Work request: Give back the lines of the entries below exactly as written, from the first line to the line holding "## compisition API", both included, with the pictures omitted.

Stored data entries
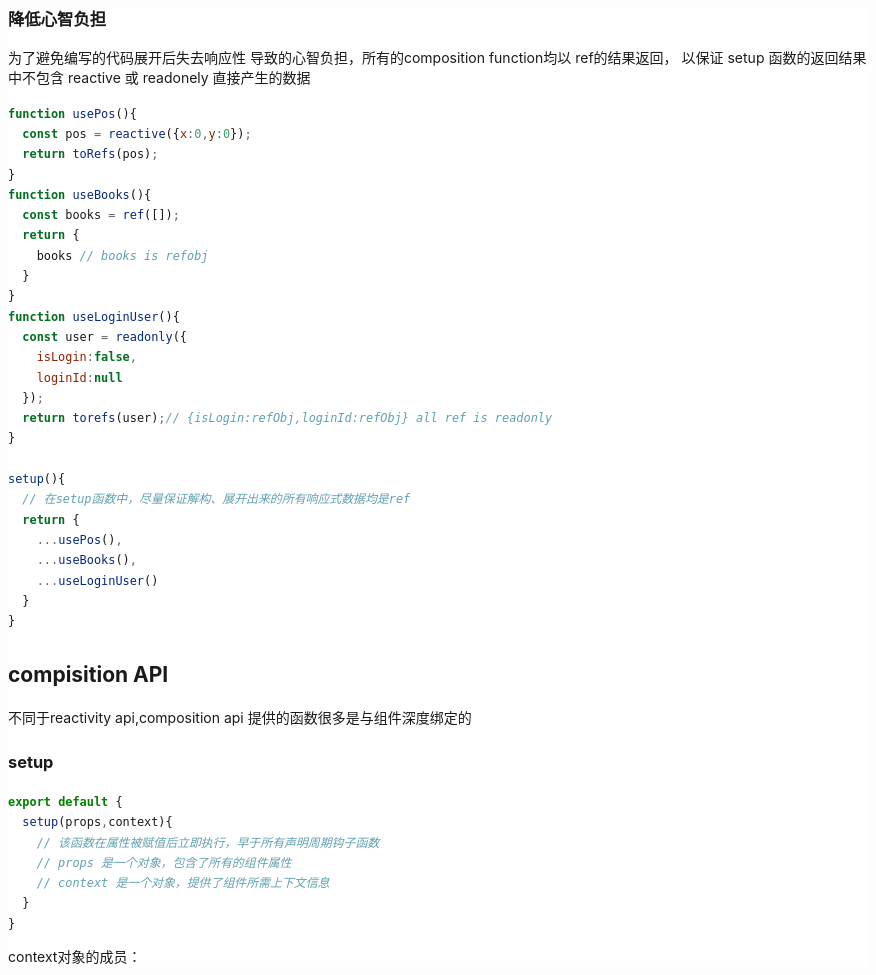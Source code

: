 
### 降低心智负担

为了避免编写的代码展开后失去响应性 导致的心智负担，所有的composition function均以 ref的结果返回，
以保证 setup 函数的返回结果中不包含 reactive 或 readonely 直接产生的数据

```js
function usePos(){
  const pos = reactive({x:0,y:0});
  return toRefs(pos);
}
function useBooks(){
  const books = ref([]);
  return {
    books // books is refobj
  }
}
function useLoginUser(){
  const user = readonly({
    isLogin:false,
    loginId:null
  });
  return torefs(user);// {isLogin:refObj,loginId:refObj} all ref is readonly
}

setup(){
  // 在setup函数中，尽量保证解构、展开出来的所有响应式数据均是ref
  return {
    ...usePos(),
    ...useBooks(),
    ...useLoginUser()
  }
}
```

## compisition API

不同于reactivity api,composition api 提供的函数很多是与组件深度绑定的

### setup

```js
export default {
  setup(props,context){
    // 该函数在属性被赋值后立即执行，早于所有声明周期钩子函数
    // props 是一个对象，包含了所有的组件属性
    // context 是一个对象，提供了组件所需上下文信息
  }
}

```

context对象的成员：
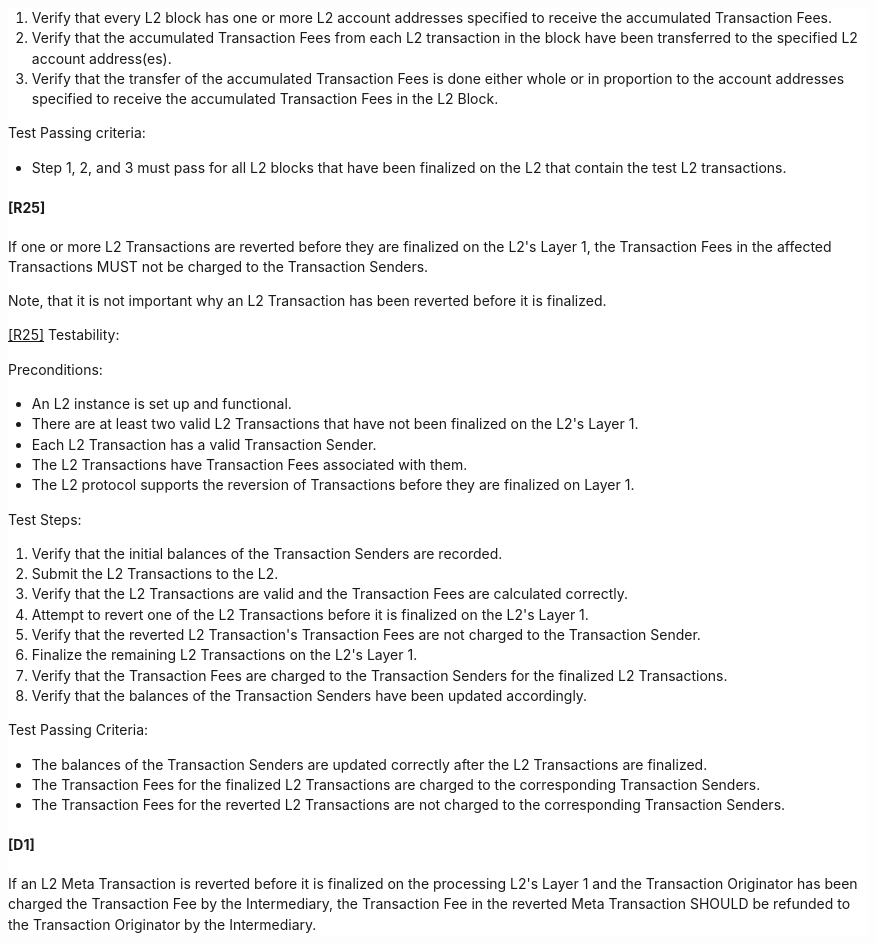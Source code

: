 1. Verify that every L2 block has one or more L2 account 
addresses specified to receive the accumulated Transaction Fees.
2. Verify that the accumulated Transaction Fees from each L2 transaction in the block have been transferred to the specified L2 account address(es).
3. Verify that the transfer of the accumulated Transaction Fees is done either whole or in proportion to the account 
addresses specified to receive the accumulated Transaction Fees in the L2 Block.

Test Passing criteria:

* Step 1, 2, and 3 must pass for all L2 blocks that have been finalized on the L2 that contain the test L2 transactions.

#### **[R25]**

If one or more L2 Transactions are reverted before they are finalized on the L2's Layer 1, the Transaction Fees in the affected Transactions MUST not be charged to the Transaction Senders.

Note, that it is not important why an L2 Transaction has been reverted before it is finalized.

[[R25]](#r25) Testability:  

Preconditions:

* An L2 instance is set up and functional.
* There are at least two valid L2 Transactions that have not been finalized on the L2's Layer 1.
* Each L2 Transaction has a valid Transaction Sender.
* The L2 Transactions have Transaction Fees associated with them.
* The L2 protocol supports the reversion of Transactions before they are finalized on Layer 1.

Test Steps:

1. Verify that the initial balances of the Transaction Senders are recorded.
2. Submit the L2 Transactions to the L2.
3. Verify that the L2 Transactions are valid and the Transaction Fees are calculated correctly.
4. Attempt to revert one of the L2 Transactions before it is finalized on the L2's Layer 1.
5. Verify that the reverted L2 Transaction's Transaction Fees are not charged to the Transaction Sender.
6. Finalize the remaining L2 Transactions on the L2's Layer 1.
7. Verify that the Transaction Fees are charged to the Transaction Senders for the finalized L2 Transactions.
8. Verify that the balances of the Transaction Senders have been updated accordingly.

Test Passing Criteria:

* The balances of the Transaction Senders are updated correctly after the L2 Transactions are finalized.
* The Transaction Fees for the finalized L2 Transactions are charged to the corresponding Transaction Senders.
* The Transaction Fees for the reverted L2 Transactions are not charged to the corresponding Transaction Senders.

#### **[D1]**

If an L2 Meta Transaction is reverted before it is finalized on the processing L2's Layer 1 and the Transaction Originator has been charged the Transaction Fee by the Intermediary, the Transaction Fee in the reverted Meta Transaction SHOULD be refunded to the Transaction Originator by the Intermediary.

Written answer:
Source code

: 
### 降低心智负担

为了避免编写的代码展开后失去响应性 导致的心智负担，所有的composition function均以 ref的结果返回，
以保证 setup 函数的返回结果中不包含 reactive 或 readonely 直接产生的数据

```js
function usePos(){
  const pos = reactive({x:0,y:0});
  return toRefs(pos);
}
function useBooks(){
  const books = ref([]);
  return {
    books // books is refobj
  }
}
function useLoginUser(){
  const user = readonly({
    isLogin:false,
    loginId:null
  });
  return torefs(user);// {isLogin:refObj,loginId:refObj} all ref is readonly
}

setup(){
  // 在setup函数中，尽量保证解构、展开出来的所有响应式数据均是ref
  return {
    ...usePos(),
    ...useBooks(),
    ...useLoginUser()
  }
}
```

## compisition API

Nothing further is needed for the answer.